Yunan basınına yansıyan bilgilere göre, Biden ve Christodoulides arasındaki görüşmede enerji, ekonomi ve yatırımlar konusunda ilerlemelerin kaydedildiği belirtiliyor. Kıbrıs Cumhuriyeti, Doğu Akdeniz’de büyük miktarda doğalgaz rezervlerine sahip ve bunun çıkarılması ile uluslararası piyasalara ulaştırılması için birçok uluslararası şirketle işbirliği yapıyor. Türkiye ise, başta ABD olmak üzere bölgedeki diğer ülkeleri Doğu Akdeniz’in hidrokarbon kaynaklarından tüm tarafların, özellikle Türkiye ve Kıbrıs Türk toplumunun faydalanması gerektiği konusunda uyarıyor.
Son yıllarda, Kıbrıs Cumhuriyeti’nin ülkesindeki bankaların Rusya tarafından kirli paraların aklanması ve diğer yasa dışı faaliyetler için kullanılmasını zorlaştıracak önlemleri almasının ardından Washington-Lefkoşa ilişkileri gelişme kaydetti. ABD’nin, İsrail-Hamas savaşının bölgeyi etkilemeye başladığı bir dönemde Kıbrıs ile stratejik diyalog ilan ederek savunma alanındaki işbirliğini güçlendirdiği görülüyor. ABD, bu bağlamda 2020’de Kıbrıs’a uyguladığı silah ambargosunu kaldırarak ilk adımını atmıştı. Ülkeler, bu yıl eylül ayında “İkili Savunma İşbirliğine Dayalı Yol Haritası” ile işbirliğini derinleştirme taahhüdünde bulundular. Türkiye, bu tür adımların adanın silahlandırılması açısından büyük riskler taşıdığı konusunda uyarılarda bulundu ve Kıbrıs Türk toplumunun güvenliği için gerekli tedbirleri alacağını bildirdi. Basında çıkan bilgileri göre, Türkiye’nin adanın kuzeyinde insansız hava araçları için bir hava üssü ve deniz üssü kurmayı planladığı öne sürüldü.

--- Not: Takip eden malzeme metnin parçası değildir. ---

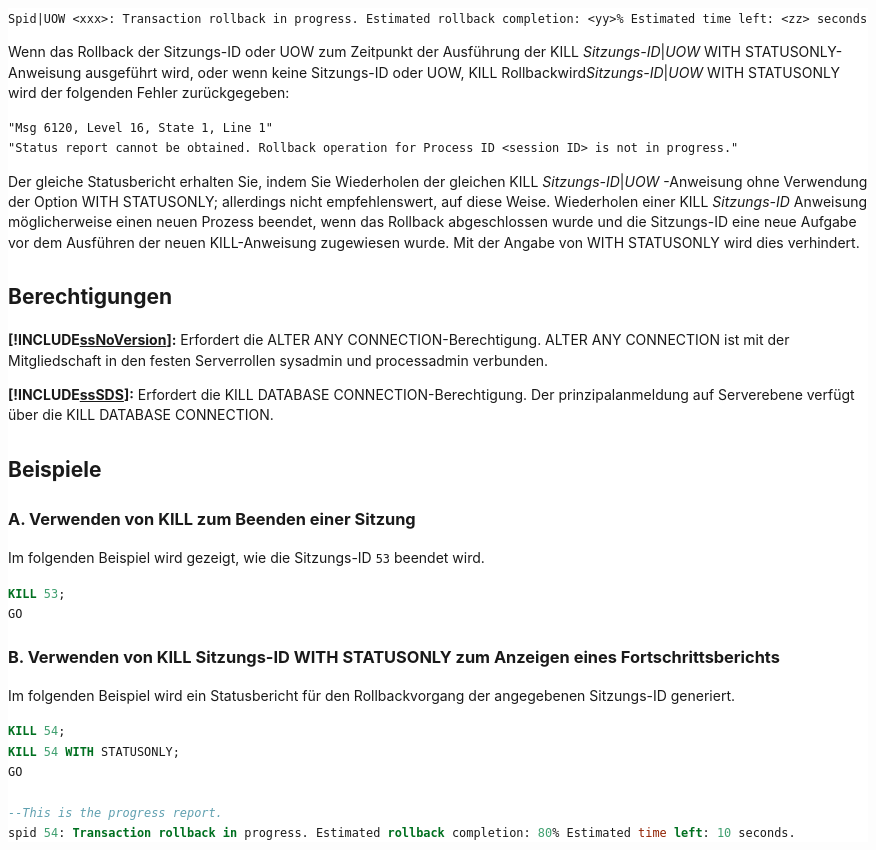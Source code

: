  `Spid|UOW <xxx>: Transaction rollback in progress. Estimated rollback completion: <yy>% Estimated time left: <zz> seconds`  
  
 Wenn das Rollback der Sitzungs-ID oder UOW zum Zeitpunkt der Ausführung der KILL *Sitzungs-ID*|*UOW* WITH STATUSONLY-Anweisung ausgeführt wird, oder wenn keine Sitzungs-ID oder UOW, KILL Rollbackwird*Sitzungs-ID*|*UOW* WITH STATUSONLY wird der folgenden Fehler zurückgegeben:  
  
 ```
"Msg 6120, Level 16, State 1, Line 1"  
"Status report cannot be obtained. Rollback operation for Process ID <session ID> is not in progress."
```  
  
 Der gleiche Statusbericht erhalten Sie, indem Sie Wiederholen der gleichen KILL *Sitzungs-ID*|*UOW* -Anweisung ohne Verwendung der Option WITH STATUSONLY; allerdings nicht empfehlenswert, auf diese Weise. Wiederholen einer KILL *Sitzungs-ID* Anweisung möglicherweise einen neuen Prozess beendet, wenn das Rollback abgeschlossen wurde und die Sitzungs-ID eine neue Aufgabe vor dem Ausführen der neuen KILL-Anweisung zugewiesen wurde. Mit der Angabe von WITH STATUSONLY wird dies verhindert.  
  
## <a name="permissions"></a>Berechtigungen  
 **[!INCLUDE[ssNoVersion](../../includes/ssnoversion-md.md)]:** Erfordert die ALTER ANY CONNECTION-Berechtigung. ALTER ANY CONNECTION ist mit der Mitgliedschaft in den festen Serverrollen sysadmin und processadmin verbunden.  
  
 **[!INCLUDE[ssSDS](../../includes/sssds-md.md)]:** Erfordert die KILL DATABASE CONNECTION-Berechtigung. Der prinzipalanmeldung auf Serverebene verfügt über die KILL DATABASE CONNECTION.  
  
## <a name="examples"></a>Beispiele  
  
### <a name="a-using-kill-to-terminate-a-session"></a>A. Verwenden von KILL zum Beenden einer Sitzung  
 Im folgenden Beispiel wird gezeigt, wie die Sitzungs-ID `53` beendet wird.  
  
```sql  
KILL 53;  
GO  
```  
  
### <a name="b-using-kill-session-id-with-statusonly-to-obtain-a-progress-report"></a>B. Verwenden von KILL Sitzungs-ID WITH STATUSONLY zum Anzeigen eines Fortschrittsberichts  
 Im folgenden Beispiel wird ein Statusbericht für den Rollbackvorgang der angegebenen Sitzungs-ID generiert.  
  
```sql  
KILL 54;  
KILL 54 WITH STATUSONLY;  
GO  
  
--This is the progress report.  
spid 54: Transaction rollback in progress. Estimated rollback completion: 80% Estimated time left: 10 seconds.  
```  
  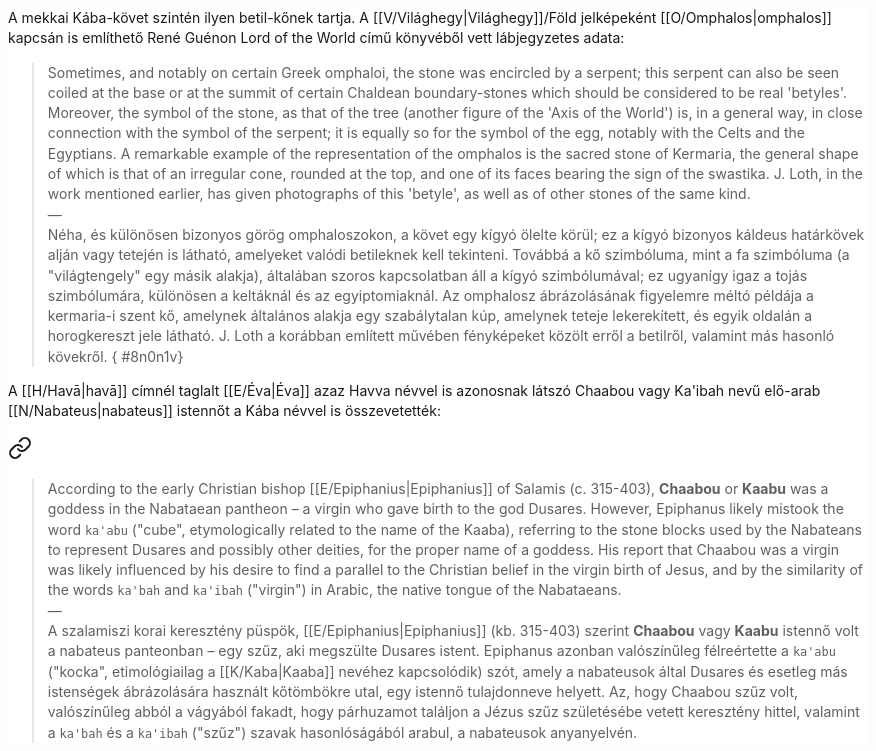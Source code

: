 A mekkai Kába-követ szintén ilyen betil-kőnek tartja. A [[V/Világhegy\|Világhegy]]/Föld jelképeként [[O/Omphalos\|omphalos]] kapcsán is említhető René Guénon Lord of the World című könyvéből vett lábjegyzetes adata:  
> Sometimes, and notably on certain Greek omphaloi, the stone was encircled by a serpent; this serpent can also be seen coiled at the base or at the summit of certain Chaldean boundary-stones which should be considered to be real 'betyles'. Moreover, the symbol of the stone, as that of the tree (another figure of the 'Axis of the World') is, in a general way, in close connection with the symbol of the serpent; it is equally so for the symbol of the egg, notably with the Celts and the Egyptians. A remarkable example of the representation of the omphalos is the sacred stone of Kermaria, the general shape of which is that of an irregular cone, rounded at the top, and one of its faces bearing the sign of the swastika. J. Loth, in the work mentioned earlier, has given photographs of this 'betyle', as well as of other stones of the same kind.  
> —  
> Néha, és különösen bizonyos görög omphaloszokon, a követ egy kígyó ölelte körül; ez a kígyó bizonyos káldeus határkövek alján vagy tetején is látható, amelyeket valódi betileknek kell tekinteni. Továbbá a kő szimbóluma, mint a fa szimbóluma (a "világtengely" egy másik alakja), általában szoros kapcsolatban áll a kígyó szimbólumával; ez ugyanígy igaz a tojás szimbólumára, különösen a keltáknál és az egyiptomiaknál. Az omphalosz ábrázolásának figyelemre méltó példája a kermaria-i szent kő, amelynek általános alakja egy szabálytalan kúp, amelynek teteje lekerekített, és egyik oldalán a horogkereszt jele látható. J. Loth a korábban említett művében fényképeket közölt erről a betilről, valamint más hasonló kövekről.
{ #8n0n1v}


A [[H/Havā\|havā]] címnél taglalt [[E/Éva\|Éva]] azaz Havva névvel is azonosnak látszó Chaabou vagy Ka'ibah nevű elő-arab [[N/Nabateus\|nabateus]] istennőt a Kába névvel is összevetették:  

<div class="transclusion internal-embed is-loaded"><a class="markdown-embed-link" href="/H/Havā/#ti7jw" aria-label="Open link"><svg xmlns="http://www.w3.org/2000/svg" width="24" height="24" viewBox="0 0 24 24" fill="none" stroke="currentColor" stroke-width="2" stroke-linecap="round" stroke-linejoin="round" class="svg-icon lucide-link"><path d="M10 13a5 5 0 0 0 7.54.54l3-3a5 5 0 0 0-7.07-7.07l-1.72 1.71"></path><path d="M14 11a5 5 0 0 0-7.54-.54l-3 3a5 5 0 0 0 7.07 7.07l1.71-1.71"></path></svg></a><div class="markdown-embed">



> According to the early Christian bishop [[E/Epiphanius\|Epiphanius]] of Salamis (c. 315-403), **Chaabou** or **Kaabu** was a goddess in the Nabataean pantheon – a virgin who gave birth to the god Dusares. However, Epiphanus likely mistook the word `ka'abu` ("cube", etymologically related to the name of the Kaaba), referring to the stone blocks used by the Nabateans to represent Dusares and possibly other deities, for the proper name of a goddess. His report that Chaabou was a virgin was likely influenced by his desire to find a parallel to the Christian belief in the virgin birth of Jesus, and by the similarity of the words `ka'bah` and `ka'ibah` ("virgin") in Arabic, the native tongue of the Nabataeans.  
> —  
> A szalamiszi korai keresztény püspök, [[E/Epiphanius\|Epiphanius]] (kb. 315-403) szerint **Chaabou** vagy **Kaabu** istennő volt a nabateus panteonban – egy szűz, aki megszülte Dusares istent. Epiphanus azonban valószínűleg félreértette a `ka'abu` ("kocka", etimológiailag a [[K/Kaba\|Kaaba]] nevéhez kapcsolódik) szót, amely a nabateusok által Dusares és esetleg más istenségek ábrázolására használt kőtömbökre utal, egy istennő tulajdonneve helyett. Az, hogy Chaabou szűz volt, valószínűleg abból a vágyából fakadt, hogy párhuzamot találjon a Jézus szűz születésébe vetett keresztény hittel, valamint a `ka'bah` és a `ka'ibah` ("szűz") szavak hasonlóságából arabul, a nabateusok anyanyelvén. 

</div></div>
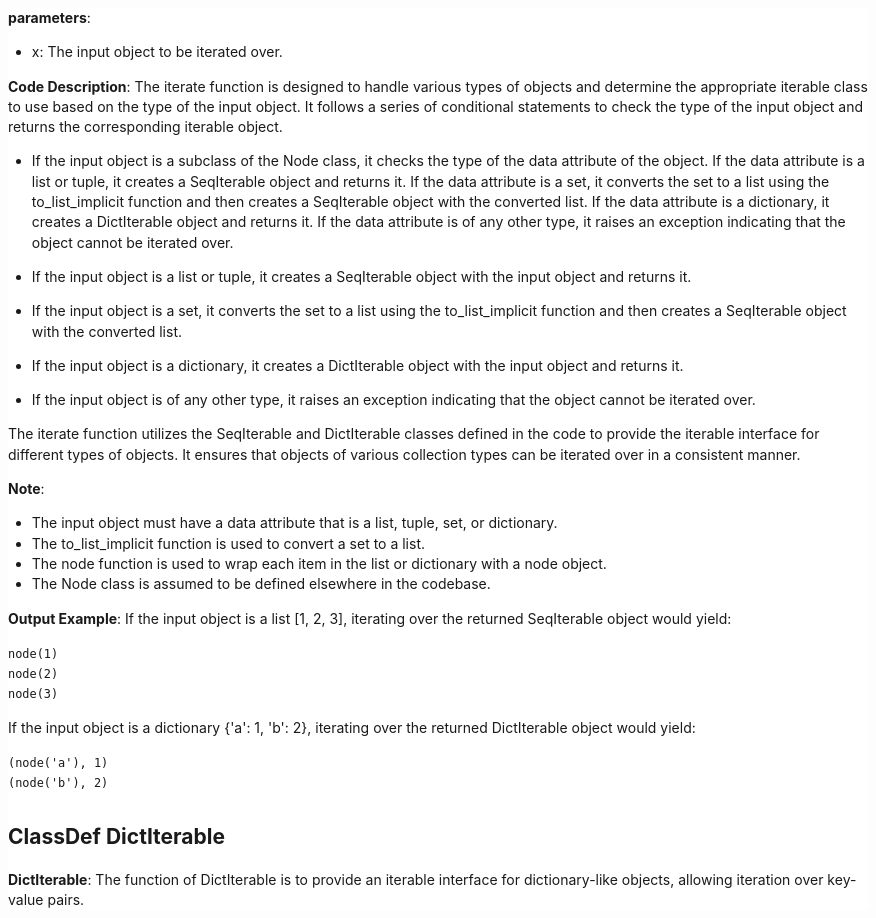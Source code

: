 **parameters**:
- x: The input object to be iterated over.

**Code Description**: The iterate function is designed to handle various types of objects and determine the appropriate iterable class to use based on the type of the input object. It follows a series of conditional statements to check the type of the input object and returns the corresponding iterable object.

- If the input object is a subclass of the Node class, it checks the type of the data attribute of the object. If the data attribute is a list or tuple, it creates a SeqIterable object and returns it. If the data attribute is a set, it converts the set to a list using the to_list_implicit function and then creates a SeqIterable object with the converted list. If the data attribute is a dictionary, it creates a DictIterable object and returns it. If the data attribute is of any other type, it raises an exception indicating that the object cannot be iterated over.

- If the input object is a list or tuple, it creates a SeqIterable object with the input object and returns it.

- If the input object is a set, it converts the set to a list using the to_list_implicit function and then creates a SeqIterable object with the converted list.

- If the input object is a dictionary, it creates a DictIterable object with the input object and returns it.

- If the input object is of any other type, it raises an exception indicating that the object cannot be iterated over.

The iterate function utilizes the SeqIterable and DictIterable classes defined in the code to provide the iterable interface for different types of objects. It ensures that objects of various collection types can be iterated over in a consistent manner.

**Note**: 
- The input object must have a data attribute that is a list, tuple, set, or dictionary.
- The to_list_implicit function is used to convert a set to a list.
- The node function is used to wrap each item in the list or dictionary with a node object.
- The Node class is assumed to be defined elsewhere in the codebase.

**Output Example**: 
If the input object is a list [1, 2, 3], iterating over the returned SeqIterable object would yield:
```
node(1)
node(2)
node(3)
```
If the input object is a dictionary {'a': 1, 'b': 2}, iterating over the returned DictIterable object would yield:
```
(node('a'), 1)
(node('b'), 2)
```
## ClassDef DictIterable
**DictIterable**: The function of DictIterable is to provide an iterable interface for dictionary-like objects, allowing iteration over key-value pairs.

Türkiye, Washington’u Türk-Yunan meseleleri ve bağlantılı olarak gelişen Kıbrıs sorunudaki dengeli tutumunu son beş yılda Yunanistan ve Kıbrıs Cumhuriyeti lehine değiştirmekle suçluyor. Ankara, bunun hem adada hem de geniş bölgede olumsuz sonuçlar doğuracağına dikkat çekiyor ve bu adımların Kıbrıs sorununu kalıcı olarak çözme çabalarına zarar vereceğini savunuyor. Ayrıca, Avrupa Birliği üyesi olduktan sonra Kıbrıs Rumlarının, Kıbrıs Türkleriyle adanın yönetimini paylaşma konusundaki motivasyonunun zaten azalmış olduğu ve bu adımların bu isteksizliği daha da artıracağı uyarısında bulunuyor. Ankara’da yapılan değerlendirmelerde ise ABD’nin Kıbrıs’la geliştirdiği ilişkinin, Yunanistan ile artan savunma ve güvenlik işbirliğiyle birlikte değerlendirileceği vurgulanıyor. Washington’un Doğu Akdeniz’deki stratejik işbirliğini Türkiye yerine Yunanistan ve Kıbrıs ile güçlendirmek istediği yönünde sinyaller de mevcut.